Sunday, 9 August 2015

Data representation unplugged - continued

This week I had an email around last weeks Data Representation work. In the email there were a few comments that I found rather interesting. I include part of it below. The whole entire focus is one around assessment, at the junior level. I must say I read this 5 times trying to understand why? Why the subject requiring 32 credits per semester? Why the assessment driven curriculum?
To be clear, the following is not the school that I work at, we work towards Learning Objectives based on our Learning Design Model and NZC 2007, we report on curriculum level and progression, based upon rubrics.
We have a junior diploma which is all about credits, each subject does 32 credits per semester.  If an assessment is worth say 12 credits, they'll get 12 credits for getting excellence, 9 for merit and 6 for achieved or something like that.  Then students get A/M/E for their junior diploma overall based on how many credits they got out of credits available.
IMHO it's awful because our junior curriculum is assessment driven.  Sure we get to decide on the topics and how the assessments work, but once that has been done we still get stuck having to balance covering what's needed for the assessment, and trying to make it catered to their interests.  See, we decide on the topics before we meet our classes and then we're locked in, there's not much room for "Hey you guys are fully interested in binary, let's spend a week on data representation (and make some movies like Gerard's class did" because we have to give them a decent shot at their assessments.
To be clear, a week in my classroom for this module, is one and a half hours on a Thursday. As part of our SPIN, Special Interest Module. I include the following on what is being covered.

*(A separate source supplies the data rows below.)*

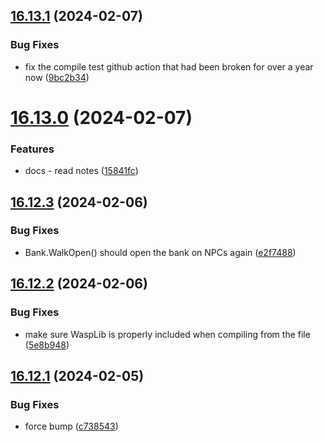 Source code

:## [16.13.1](https://github.com/Torwent/WaspLib/compare/v16.13.0...v16.13.1) (2024-02-07)


### Bug Fixes

* fix the compile test github action that had been broken for over a year now ([9bc2b34](https://github.com/Torwent/WaspLib/commit/9bc2b34fbcf8a6b73a73fba613738769e5794cf6))



# [16.13.0](https://github.com/Torwent/WaspLib/compare/v16.12.3...v16.13.0) (2024-02-07)


### Features

* docs - read notes ([15841fc](https://github.com/Torwent/WaspLib/commit/15841fcdf6e4c0a86785b89e04d9bed73df93550))



## [16.12.3](https://github.com/Torwent/WaspLib/compare/v16.12.2...v16.12.3) (2024-02-06)


### Bug Fixes

* Bank.WalkOpen() should open the bank on NPCs again ([e2f7488](https://github.com/Torwent/WaspLib/commit/e2f7488b73b871f64cdd23704fd3dd0d6e1d3d87))



## [16.12.2](https://github.com/Torwent/WaspLib/compare/v16.12.1...v16.12.2) (2024-02-06)


### Bug Fixes

* make sure WaspLib is properly included when compiling from the file ([5e8b948](https://github.com/Torwent/WaspLib/commit/5e8b948373785420e8cf202fad03e68e9c3b8af8))



## [16.12.1](https://github.com/Torwent/WaspLib/compare/v16.12.0...v16.12.1) (2024-02-05)


### Bug Fixes

* force bump ([c738543](https://github.com/Torwent/WaspLib/commit/c738543962dc6b8cfaf8814d9a7e21d547a9cf86))



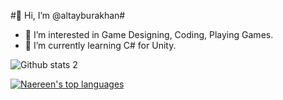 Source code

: #👋 Hi, I’m @altayburakhan#
- 👀 I’m interested in Game Designing, Coding, Playing Games.
- 🌱 I’m currently learning C# for Unity.


![Github stats 2](https://github-readme-stats.vercel.app/api?username=altayburakhan&show_icons=true&theme=radical)

[![Naereen's top languages](https://github-readme-stats.vercel.app/api/top-langs/?username=altayburakhan&theme=blue-green)](https://github.com/anuraghazra/github-readme-stats)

The work I am developing towards is Technological Systems under the Technology Curriculum, The work you saw as part of the videos and page was on part of the Computer Science module that runs over 13.5 hours

I am using the basis of the computer science badges that the University of Canterbury, Computer Science Education Department developed. 
Students will then work through algorithms and finish off with HCI.

Data Representation

The core concept of this topic is the binary digit, which is the basis of all data storage and transmission on digital computers. Students should be familiar with the role of a bit, combinations of bits (such as a byte), and their use to represent numbers, characters and images. This work does not include compressed representations (e.g. mp3, jpeg).

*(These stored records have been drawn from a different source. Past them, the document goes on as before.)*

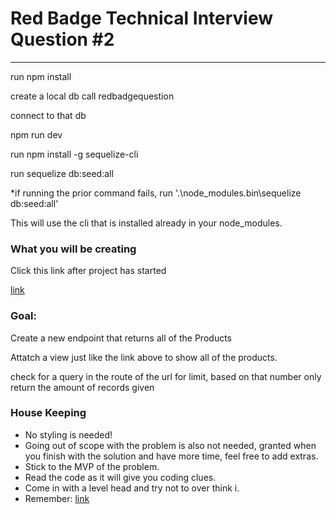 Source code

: # Red Badge Technical Interview Question #2
---
run npm install 

create a local db call redbadgequestion

connect to that db

npm run dev 

run npm install -g sequelize-cli

run sequelize db:seed:all

*if running the prior command fails, run '.\node_modules\.bin\sequelize db:seed:all'

This will use the cli that is installed already in your node_modules.

### What you will be creating 

Click this link after project has started

[link](http://localhost:3000/api/auth/81b1b123-d0be-45e2-b97c-b0746651b89f/users)


### Goal:

Create a new endpoint that returns all of the Products  

Attatch a view just like the link above to show all of the products. 

check for a query in the route of the url for limit, based on that number only return the amount of records given

### House Keeping

- No styling is needed! 
- Going out of scope with the problem is also not needed, granted when you finish with the solution and have  more time, feel free to add extras. 
- Stick to the MVP of the problem.
- Read the code as it will give you coding clues.
- Come in with a level head and try not to over think i. 
- Remember: [link](https://media2.giphy.com/media/yoJC2K6rCzwNY2EngA/giphy.gif)


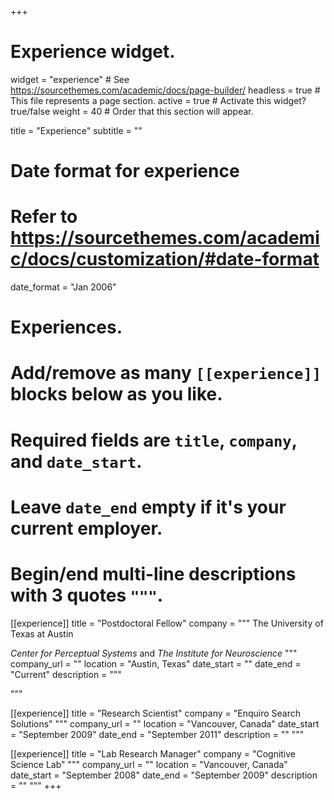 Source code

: +++
# Experience widget.
widget = "experience"  # See https://sourcethemes.com/academic/docs/page-builder/
headless = true  # This file represents a page section.
active = true  # Activate this widget? true/false
weight = 40  # Order that this section will appear.

title = "Experience"
subtitle = ""

# Date format for experience
#   Refer to https://sourcethemes.com/academic/docs/customization/#date-format
date_format = "Jan 2006"

# Experiences.
#   Add/remove as many `[[experience]]` blocks below as you like.
#   Required fields are `title`, `company`, and `date_start`.
#   Leave `date_end` empty if it's your current employer.
#   Begin/end multi-line descriptions with 3 quotes `"""`.
[[experience]]
  title = "Postdoctoral Fellow"
  company = """
The University of Texas at Austin

*Center for Perceptual Systems* and *The Institute for Neuroscience*
"""
  company_url = ""
  location = "Austin, Texas"
  date_start = ""
  date_end = "Current"
  description = """


  """

[[experience]]
  title = "Research Scientist"
  company = "Enquiro Search Solutions"
"""
  company_url = ""
  location = "Vancouver, Canada"
  date_start = "September 2009"
  date_end = "September 2011"
  description = ""
"""

[[experience]]
  title = "Lab Research Manager"
  company = "Cognitive Science Lab"
"""
  company_url = ""
  location = "Vancouver, Canada"
  date_start = "September 2008"
  date_end = "September 2009"
  description = ""
"""
+++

For a student to be successful they need to :

Demonstrate the ability to work with binary and hexadecmimal numbers by showing how to:
  • manually convert between binary and decimal for numbers up to 8 bits.
  • Demonstrate the ability to manually convert between hexadecimal and binary for arbitrary numbers, and to convert between hexadecimal and decimal for numbers up to 255.
  • Demonstrate how to count and add in binary.
  • Explain how an 8-bit characters are typically stored on a computer.
  • Explain a system for representing colours with numbers. This might be one of:
    • Web page colour specification (6-digit hex values)
    • Colour picker in publishing software that allows RGB or HSV values to be chosen as three numbers
    • Photo processing software that gives the RGB or HSV value of chosen pixels
Demonstrate a data representation that has a choice of bit sizes, and explain the significance of the different representations. Examples that could be used include:
  • 8-bit and 16-bit characters
  • 24-bit and 8-bit colour
  • Other Examples could include:
    • 16-bit and 8-bit sound files
    • 56-bit and 128-bit encryption
    • IPv4 and IPv6 addresses
    • MAC addresses using MAC-48, EUI-48, and EUI-64
    • MIDI representation of notes, patch numbers and channels
Convey the concepts of data representation to someone who doesn't know about the topic. This might be:
  • A short video suitable for non-experts explaining a key aspect of the topic
  • Introducing it effectively to someone who is considering doing the module themselves
  • Creating effective quiz questions (e.g. in Peerwise)
The work they did last week in their second class was conveying a concept of data representation suitable for a non expert.